▶ [Exercise data]
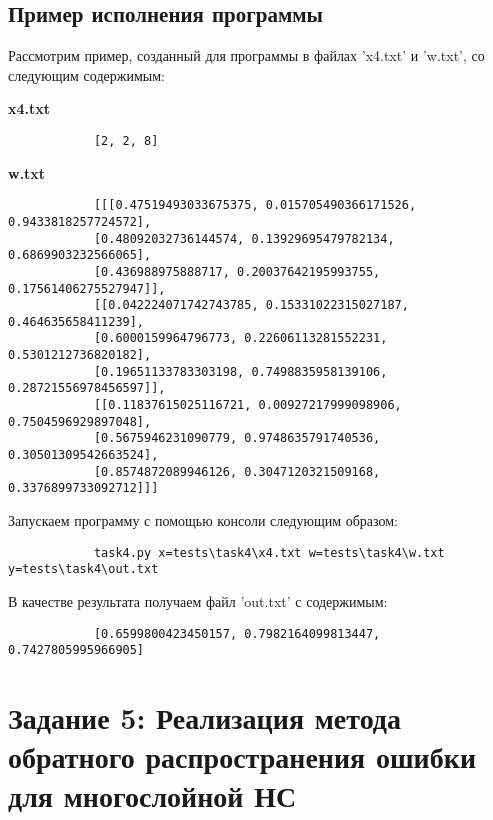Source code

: \documentclass[bachelor, och, report]{../shiza}
\begin{document}

    \subsection{Пример исполнения программы}

        Рассмотрим пример, созданный для программы в файлах 'x4.txt' и 'w.txt',
        со следующим содержимым:

        \textbf{x4.txt}
        \begin{verbatim}
            [2, 2, 8]
        \end{verbatim}
        
        \textbf{w.txt}
        \begin{verbatim}
            [[[0.47519493033675375, 0.015705490366171526, 0.9433818257724572],
            [0.48092032736144574, 0.13929695479782134, 0.6869903232566065],
            [0.436988975888717, 0.20037642195993755, 0.17561406275527947]],
            [[0.042224071742743785, 0.15331022315027187, 0.464635658411239],
            [0.6000159964796773, 0.22606113281552231, 0.5301212736820182],
            [0.19651133783303198, 0.7498835958139106, 0.28721556978456597]],
            [[0.11837615025116721, 0.00927217999098906, 0.7504596929897048],
            [0.5675946231090779, 0.9748635791740536, 0.30501309542663524],
            [0.8574872089946126, 0.3047120321509168, 0.3376899733092712]]]
        \end{verbatim}

        Запускаем программу с помощью консоли следующим образом:

        \begin{verbatim}
            task4.py x=tests\task4\x4.txt w=tests\task4\w.txt y=tests\task4\out.txt
        \end{verbatim}

        В качестве результата получаем файл 'out.txt' с содержимым:

        \begin{verbatim}
            [0.6599800423450157, 0.7982164099813447, 0.7427805995966905]
        \end{verbatim}

\section{Задание 5: Реализация метода обратного распространения ошибки для многослойной НС}
\end{document}
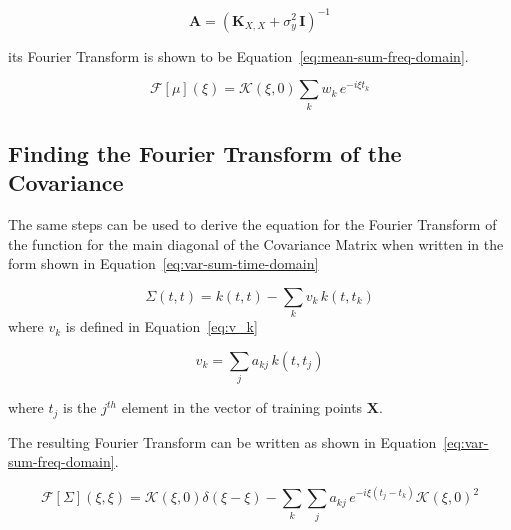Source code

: \documentclass[12pt]{article}
\begin{document}
    \begin{equation}
         \mathbf{A} = (\mathbf{K}_{X,X} + \sigma^2_y \, \mathbf{I})^{-1} \label{eq:A}
    \end{equation}

    \noindent its Fourier Transform is shown to be Equation~\ref{eq:mean-sum-freq-domain}.

    \begin{equation}
        \mathcal{F}[{\mu}](\xi) = \mathcal{K}(\xi,0) \sum_k w_k \, e^{- i \xi t_k} \label{eq:mean-sum-freq-domain}
    \end{equation}

    \subsection{Finding the Fourier Transform of the Covariance}

    The same steps can be used to derive the equation for the Fourier Transform of the function for the main diagonal of the Covariance Matrix when written in the form shown in Equation~\ref{eq:var-sum-time-domain}

    \begin{equation}
        \Sigma(t, t) = k(t,t) - \sum_k v_k \, k(t,t_k) \label{eq:var-sum-time-domain}
    \end{equation}
    \noindent where $v_k$ is defined in Equation~\ref{eq:v_k}

    \begin{equation}
        v_k = \sum_j a_{kj} \, k(t,t_j) \label{eq:v_k}
    \end{equation}

    \noindent where $t_j$ is the $j^{th}$ element in the vector of training points $\mathbf{X}$.

    The resulting Fourier Transform can be written as shown in Equation~\ref{eq:var-sum-freq-domain}.


    \begin{equation}
        \mathcal{F}[\Sigma](\xi, \xi) = \mathcal{K}(\xi,0) \delta(\xi - \xi)  - \sum_k \sum_j a_{kj} \, e^{-i \xi (t_j - t_k)} \mathcal{K}(\xi,0)^2 \label{eq:var-sum-freq-domain}
    \end{equation}
\end{document}
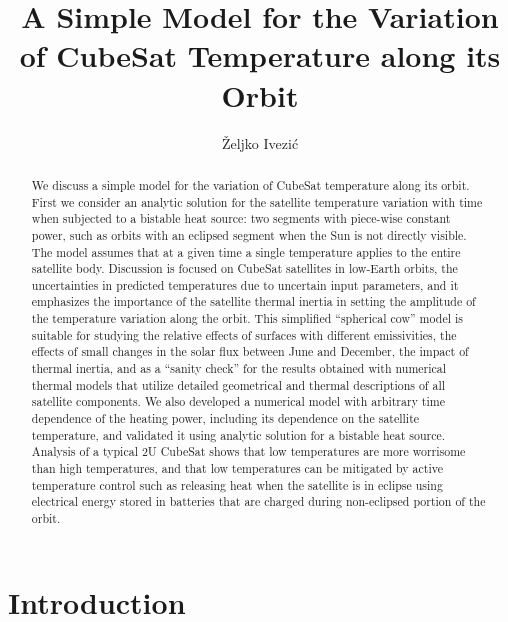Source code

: \documentclass[]{aastex62}
\begin{document}
\title{A Simple Model for the Variation of CubeSat Temperature along its Orbit}  
 

\author[0000-0001-5250-2633]{\v{Z}eljko Ivezi\'{c}}

\begin{abstract}
We discuss a simple model for the variation of CubeSat temperature along its orbit. First 
we consider an analytic solution for the satellite temperature variation with time when subjected to 
a bistable heat source: two segments with piece-wise constant power, such as orbits with an eclipsed 
segment when the Sun is not directly visible. The model assumes that at a given time a single 
temperature applies to the entire satellite body. Discussion is focused on CubeSat satellites in 
low-Earth orbits, the uncertainties in predicted temperatures due to uncertain input parameters, and 
it emphasizes the importance of the satellite thermal inertia in setting the amplitude of the temperature 
variation along the orbit. This simplified ``spherical cow'' model is suitable for studying the relative 
effects of surfaces with different emissivities, the effects of small changes in the solar flux between 
June and December, the impact of thermal inertia, and as a ``sanity check'' for the results obtained 
with numerical thermal models that utilize detailed geometrical and thermal descriptions of all satellite 
components. We also developed a numerical model with arbitrary time dependence of the heating power, including its 
dependence on the satellite temperature, and validated it using analytic solution for a bistable heat 
source. Analysis of a typical 2U CubeSat shows that low temperatures are more worrisome than
high temperatures, and that low temperatures can be mitigated by active temperature control such
as releasing heat when the satellite is in eclipse using electrical energy stored in batteries that
are charged during non-eclipsed portion of the orbit. 
\end{abstract}



\section{Introduction} 
 
\end{document}
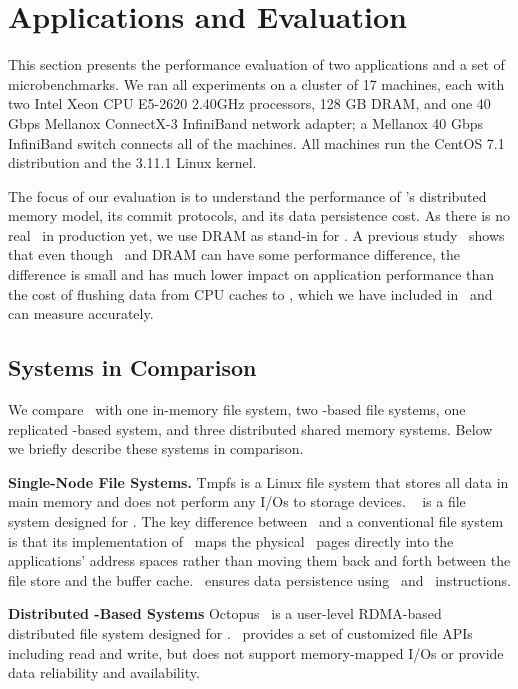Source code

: \section{Applications and Evaluation}
\label{sec:hotpot:app}

This section presents the performance evaluation of two applications and a set of microbenchmarks.
We ran all experiments on a cluster of 17 machines, each with two Intel Xeon CPU E5-2620 2.40GHz
processors, 128 GB DRAM, and one 40 Gbps Mellanox ConnectX-3 InfiniBand network adapter;
a Mellanox 40 Gbps InfiniBand switch connects all of the machines. 
All machines run the CentOS 7.1 distribution and the 3.11.1 Linux kernel.

The focus of our evaluation is to understand the performance of \dsnvm's distributed memory model,
its commit protocols, and its data persistence cost. As there is no real \nvm\ in production yet,
we use DRAM as stand-in for \nvm. A previous study~\cite{Zhang15-NVMMStudy} shows that even though
\nvm\ and DRAM can have some performance difference, the difference is small and has much lower impact
on application performance than the cost of flushing data from CPU caches to \nvm, which we have
included in \hotpot\ and can measure accurately.

\subsection{Systems in Comparison}
\label{sec:hotpot:comparesys}
We compare \hotpot\ with one in-memory file system, two \nvm-based file systems, 
one replicated \nvm-based system, and three distributed shared memory systems.
Below we briefly describe these systems in comparison.

{\textbf{Single-Node File Systems.}} 
Tmpfs is a Linux file system that stores all data in main memory and does not perform any I/Os to storage devices.
\pmfs~\cite{Dulloor14-EuroSys} is a file system designed for \nvm. 
The key difference between \pmfs\ and a conventional file system is that its implementation of
\mmap\ maps the physical \nvm\ pages directly into the applications' address spaces rather than moving them back and
forth between the file store and the buffer cache.
\pmfs\ ensures data persistence using \sfence\ and \clflush\ instructions.

{\textbf{Distributed \nvm-Based Systems}}
Octopus~\cite{Octopus} is a user-level RDMA-based distributed file system designed for \nvm.
\Octopus\ provides a set of customized file APIs including read and write,
but does not support memory-mapped I/Os or provide data reliability and availability.

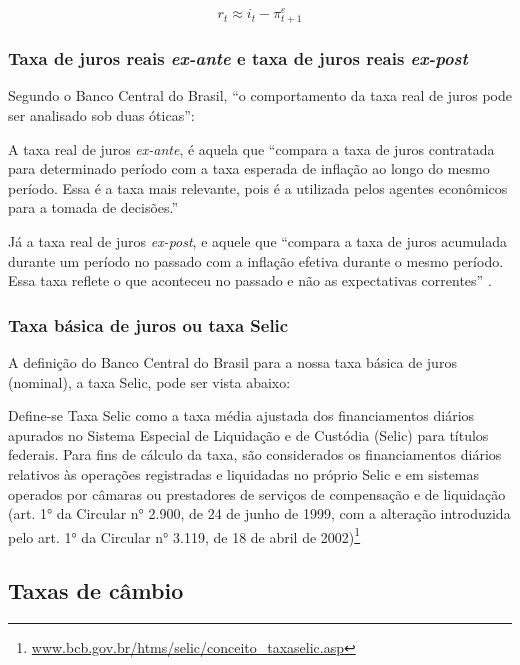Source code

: \documentclass[
	10pt,				%
	openright,			%
	twoside,			%
	a5paper,			%
	english,			%
	french,				%
	spanish,			%
	brazil				%
	]{abntex2}
\renewenvironment{quote}
  {\small\list{}{\rightmargin=0.1cm \leftmargin=4cm}%
   \item\relax}
  {\endlist}
\begin{document}
\[r_t\approx i_t - \pi_{t+1}^e\]

\subsubsection{\texorpdfstring{Taxa de juros reais \emph{ex-ante} e taxa
de juros reais
\emph{ex-post}}{Taxa de juros reais ex-ante e taxa de juros reais ex-post}}\label{taxa-de-juros-reais-ex-ante-e-taxa-de-juros-reais-ex-post}

Segundo o Banco Central do Brasil, ``o comportamento da taxa real de
juros pode ser analisado sob duas óticas'':

A taxa real de juros \emph{ex-ante}, é aquela que ``compara a taxa de
juros contratada para determinado período com a taxa esperada de
inflação ao longo do mesmo período. Essa é a taxa mais relevante, pois é
a utilizada pelos agentes econômicos para a tomada de decisões.''
\cite[p.~52]{ri}

Já a taxa real de juros \emph{ex-post}, e aquele que ``compara a taxa de
juros acumulada durante um período no passado com a inflação efetiva
durante o mesmo período. Essa taxa reflete o que aconteceu no passado e
não as expectativas correntes'' \cite[p.~52-53]{ri}.

\subsubsection{Taxa básica de juros ou taxa
Selic}\label{taxa-buxe1sica-de-juros-ou-taxa-selic}

A definição do Banco Central do Brasil para a nossa taxa básica de juros
(nominal), a taxa Selic, pode ser vista abaixo:

\begin{quote}
Define-se Taxa Selic como a taxa média ajustada dos financiamentos
diários apurados no Sistema Especial de Liquidação e de Custódia (Selic)
para títulos federais. Para fins de cálculo da taxa, são considerados os
financiamentos diários relativos às operações registradas e liquidadas
no próprio Selic e em sistemas operados por câmaras ou prestadores de
serviços de compensação e de liquidação (art. 1° da Circular n° 2.900,
de 24 de junho de 1999, com a alteração introduzida pelo art. 1° da
Circular n° 3.119, de 18 de abril de 2002)\footnote{\href{http://www.bcb.gov.br/htms/selic/conceito_taxaselic.asp}{www.bcb.gov.br/htms/selic/conceito\_taxaselic.asp}}
\end{quote}

\subsection{Taxas de câmbio}\label{taxas-de-cuxe2mbio}
\end{document}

▶ [What the task requires] Among the lines of the material above, find those with the word "Transform". Copy each one.

▶ [Exercise result]
    \noindent its Fourier Transform is shown to be Equation~\ref{eq:mean-sum-freq-domain}.
    \subsection{Finding the Fourier Transform of the Covariance}
    The same steps can be used to derive the equation for the Fourier Transform of the function for the main diagonal of the Covariance Matrix when written in the form shown in Equation~\ref{eq:var-sum-time-domain}
    The resulting Fourier Transform can be written as shown in Equation~\ref{eq:var-sum-freq-domain}.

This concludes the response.